Deadlock: 2 or more processes wait for an event that only one of the
 other waiting processes can cause
 Resources may be Preemptable or Nonpreemptable; process needing a
  Nonpreemptable Resource may Block or get error code and fail
 Deadlock Conditions- need all 4 for Resource-Related Deadlock
  Mutual Exclusion: at most one process can hold resource at a time
  Hold and Wait: processes holding resources can request more
  No Preemption: resources cannot forcibly be taken from a process
  Circular Wait: a circular chain of processes; each awaits the next
 Graph Models
  Process holds Resource: R -> P
  Process requests Resource: P -> R
  Cycle indicates Deadlock
 Dealing with Deadlock
  Ostrich Method: ignore problem and hope it doesn't happen
   avoids limiting functionality
  Detection and Recovery
   With one Resource of each kind: find cycle in graph
    With Multiple Resources
     Matrices C (current allocation), A (available), R (requests)

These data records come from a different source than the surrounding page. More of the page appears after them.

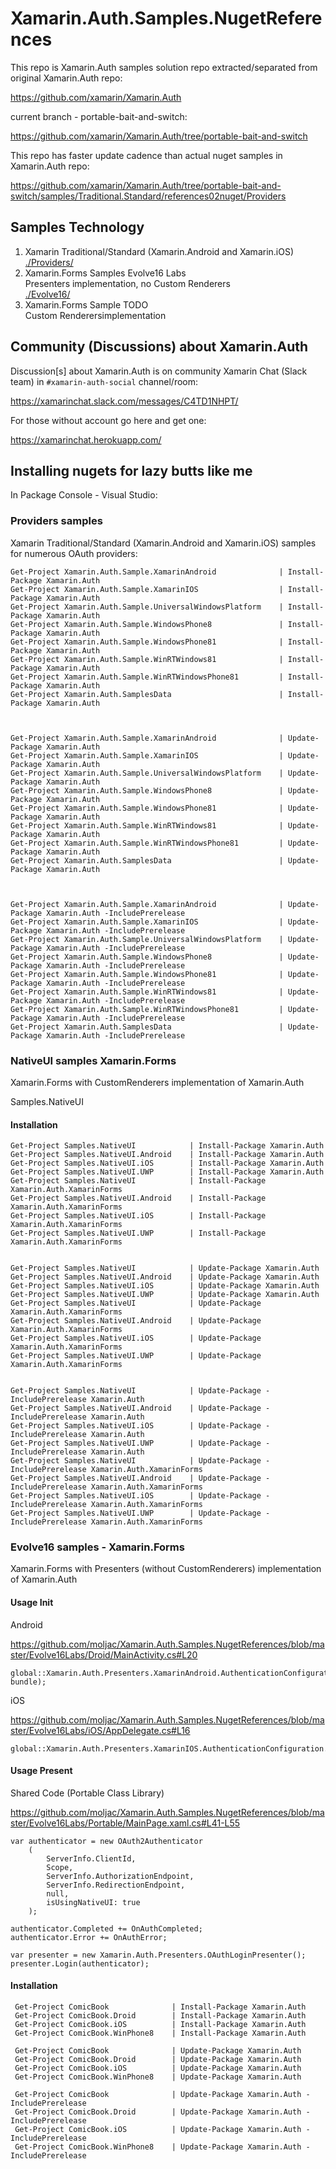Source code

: # Xamarin.Auth.Samples.NugetReferences

This repo is Xamarin.Auth samples solution repo extracted/separated from
original Xamarin.Auth repo:

https://github.com/xamarin/Xamarin.Auth

current branch - portable-bait-and-switch:

https://github.com/xamarin/Xamarin.Auth/tree/portable-bait-and-switch

This repo has faster update cadence than actual nuget samples in Xamarin.Auth
repo:

https://github.com/xamarin/Xamarin.Auth/tree/portable-bait-and-switch/samples/Traditional.Standard/references02nuget/Providers

## Samples Technology

1.	Xamarin Traditional/Standard (Xamarin.Android and Xamarin.iOS)		
	[./Providers/](./Providers/)			
2.	Xamarin.Forms Samples Evolve16 Labs				
	Presenters implementation, no Custom Renderers		
	[./Evolve16/](./Providers/)	
2.	Xamarin.Forms Sample TODO				
	Custom Renderersimplementation				
	[]()	
	

## Community (Discussions) about Xamarin.Auth

Discussion[s] about Xamarin.Auth is on community Xamarin Chat (Slack team) in
`#xamarin-auth-social` channel/room:

https://xamarinchat.slack.com/messages/C4TD1NHPT/

For those without account go here and get one:

https://xamarinchat.herokuapp.com/

## Installing nugets for lazy butts like me

In Package Console - Visual Studio:

### Providers samples

Xamarin Traditional/Standard (Xamarin.Android and Xamarin.iOS) samples for
numerous OAuth providers:

    Get-Project Xamarin.Auth.Sample.XamarinAndroid              | Install-Package Xamarin.Auth
    Get-Project Xamarin.Auth.Sample.XamarinIOS                  | Install-Package Xamarin.Auth
    Get-Project Xamarin.Auth.Sample.UniversalWindowsPlatform    | Install-Package Xamarin.Auth
    Get-Project Xamarin.Auth.Sample.WindowsPhone8               | Install-Package Xamarin.Auth
    Get-Project Xamarin.Auth.Sample.WindowsPhone81              | Install-Package Xamarin.Auth
    Get-Project Xamarin.Auth.Sample.WinRTWindows81              | Install-Package Xamarin.Auth
    Get-Project Xamarin.Auth.Sample.WinRTWindowsPhone81         | Install-Package Xamarin.Auth
    Get-Project Xamarin.Auth.SamplesData                        | Install-Package Xamarin.Auth



    Get-Project Xamarin.Auth.Sample.XamarinAndroid              | Update-Package Xamarin.Auth
    Get-Project Xamarin.Auth.Sample.XamarinIOS                  | Update-Package Xamarin.Auth
    Get-Project Xamarin.Auth.Sample.UniversalWindowsPlatform    | Update-Package Xamarin.Auth
    Get-Project Xamarin.Auth.Sample.WindowsPhone8               | Update-Package Xamarin.Auth
    Get-Project Xamarin.Auth.Sample.WindowsPhone81              | Update-Package Xamarin.Auth
    Get-Project Xamarin.Auth.Sample.WinRTWindows81              | Update-Package Xamarin.Auth
    Get-Project Xamarin.Auth.Sample.WinRTWindowsPhone81         | Update-Package Xamarin.Auth
    Get-Project Xamarin.Auth.SamplesData                        | Update-Package Xamarin.Auth

	 
	 
    Get-Project Xamarin.Auth.Sample.XamarinAndroid              | Update-Package Xamarin.Auth -IncludePrerelease
    Get-Project Xamarin.Auth.Sample.XamarinIOS                  | Update-Package Xamarin.Auth -IncludePrerelease
    Get-Project Xamarin.Auth.Sample.UniversalWindowsPlatform    | Update-Package Xamarin.Auth -IncludePrerelease
    Get-Project Xamarin.Auth.Sample.WindowsPhone8               | Update-Package Xamarin.Auth -IncludePrerelease
    Get-Project Xamarin.Auth.Sample.WindowsPhone81              | Update-Package Xamarin.Auth -IncludePrerelease
    Get-Project Xamarin.Auth.Sample.WinRTWindows81              | Update-Package Xamarin.Auth -IncludePrerelease
    Get-Project Xamarin.Auth.Sample.WinRTWindowsPhone81         | Update-Package Xamarin.Auth -IncludePrerelease
    Get-Project Xamarin.Auth.SamplesData                        | Update-Package Xamarin.Auth -IncludePrerelease
	 
	 
	 
### NativeUI samples Xamarin.Forms 

Xamarin.Forms with CustomRenderers implementation of Xamarin.Auth

Samples.NativeUI


#### Installation

    Get-Project Samples.NativeUI            | Install-Package Xamarin.Auth
    Get-Project Samples.NativeUI.Android    | Install-Package Xamarin.Auth
    Get-Project Samples.NativeUI.iOS        | Install-Package Xamarin.Auth
    Get-Project Samples.NativeUI.UWP        | Install-Package Xamarin.Auth
    Get-Project Samples.NativeUI            | Install-Package Xamarin.Auth.XamarinForms
    Get-Project Samples.NativeUI.Android    | Install-Package Xamarin.Auth.XamarinForms
    Get-Project Samples.NativeUI.iOS        | Install-Package Xamarin.Auth.XamarinForms
    Get-Project Samples.NativeUI.UWP        | Install-Package Xamarin.Auth.XamarinForms


    Get-Project Samples.NativeUI            | Update-Package Xamarin.Auth
    Get-Project Samples.NativeUI.Android    | Update-Package Xamarin.Auth
    Get-Project Samples.NativeUI.iOS        | Update-Package Xamarin.Auth
    Get-Project Samples.NativeUI.UWP        | Update-Package Xamarin.Auth
    Get-Project Samples.NativeUI            | Update-Package Xamarin.Auth.XamarinForms
    Get-Project Samples.NativeUI.Android    | Update-Package Xamarin.Auth.XamarinForms
    Get-Project Samples.NativeUI.iOS        | Update-Package Xamarin.Auth.XamarinForms
    Get-Project Samples.NativeUI.UWP        | Update-Package Xamarin.Auth.XamarinForms


    Get-Project Samples.NativeUI            | Update-Package -IncludePrerelease Xamarin.Auth
    Get-Project Samples.NativeUI.Android    | Update-Package -IncludePrerelease Xamarin.Auth
    Get-Project Samples.NativeUI.iOS        | Update-Package -IncludePrerelease Xamarin.Auth
    Get-Project Samples.NativeUI.UWP        | Update-Package -IncludePrerelease Xamarin.Auth
    Get-Project Samples.NativeUI            | Update-Package -IncludePrerelease Xamarin.Auth.XamarinForms
    Get-Project Samples.NativeUI.Android    | Update-Package -IncludePrerelease Xamarin.Auth.XamarinForms
    Get-Project Samples.NativeUI.iOS        | Update-Package -IncludePrerelease Xamarin.Auth.XamarinForms
    Get-Project Samples.NativeUI.UWP        | Update-Package -IncludePrerelease Xamarin.Auth.XamarinForms

	
### Evolve16 samples - Xamarin.Forms 

Xamarin.Forms with Presenters (without CustomRenderers) implementation of Xamarin.Auth


#### Usage Init

Android

https://github.com/moljac/Xamarin.Auth.Samples.NugetReferences/blob/master/Evolve16Labs/Droid/MainActivity.cs#L20
	
	global::Xamarin.Auth.Presenters.XamarinAndroid.AuthenticationConfiguration.Init(this, bundle);

iOS

https://github.com/moljac/Xamarin.Auth.Samples.NugetReferences/blob/master/Evolve16Labs/iOS/AppDelegate.cs#L16

	global::Xamarin.Auth.Presenters.XamarinIOS.AuthenticationConfiguration.Init();
	
#### Usage Present

Shared Code (Portable Class Library)

https://github.com/moljac/Xamarin.Auth.Samples.NugetReferences/blob/master/Evolve16Labs/Portable/MainPage.xaml.cs#L41-L55

	var authenticator = new OAuth2Authenticator
		(
			ServerInfo.ClientId,
			Scope,
			ServerInfo.AuthorizationEndpoint,
			ServerInfo.RedirectionEndpoint,
			null,
			isUsingNativeUI: true
		);

	authenticator.Completed += OnAuthCompleted;
	authenticator.Error += OnAuthError;

	var presenter = new Xamarin.Auth.Presenters.OAuthLoginPresenter();
	presenter.Login(authenticator);

	
#### Installation	

     Get-Project ComicBook              | Install-Package Xamarin.Auth
     Get-Project ComicBook.Droid        | Install-Package Xamarin.Auth
     Get-Project ComicBook.iOS          | Install-Package Xamarin.Auth
     Get-Project ComicBook.WinPhone8    | Install-Package Xamarin.Auth

     Get-Project ComicBook              | Update-Package Xamarin.Auth
     Get-Project ComicBook.Droid        | Update-Package Xamarin.Auth
     Get-Project ComicBook.iOS          | Update-Package Xamarin.Auth
     Get-Project ComicBook.WinPhone8    | Update-Package Xamarin.Auth

     Get-Project ComicBook              | Update-Package Xamarin.Auth -IncludePrerelease
     Get-Project ComicBook.Droid        | Update-Package Xamarin.Auth -IncludePrerelease
     Get-Project ComicBook.iOS          | Update-Package Xamarin.Auth -IncludePrerelease
     Get-Project ComicBook.WinPhone8    | Update-Package Xamarin.Auth -IncludePrerelease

     Look for process, Pi, such that the ith row of R < ith row of A
     If found, {add ith row of C to A; mark process i; goto LOOP}
     All unmarked processes, if any, are Deadlocked
   Recovery- Preemption (rob Peter to pay Paul); Rollback in time via
    Checkpointing; Kill processes until Deadlock is gone
  Avoidance: avoid Deadlock with clever scheduling
   Resource Trajectories- some deadends in 2-D grid of
    process-resource states
   Safe: there is a way out; Unsafe: cannot avoid Deadlock
   Banker's Algorithm: grant request if it leads to a Safe state;
    else, postpone request
    Requires that maximum needs are known in advance, so irrelevant 
  Prevention: eliminate one of the 4 conditions
   Mutual Exclusion- never-past-capacity Spool, if possible
   Hold and Wait- rarely possible; release & re-request may help
   No Preemption- unacceptable for some devices (printers)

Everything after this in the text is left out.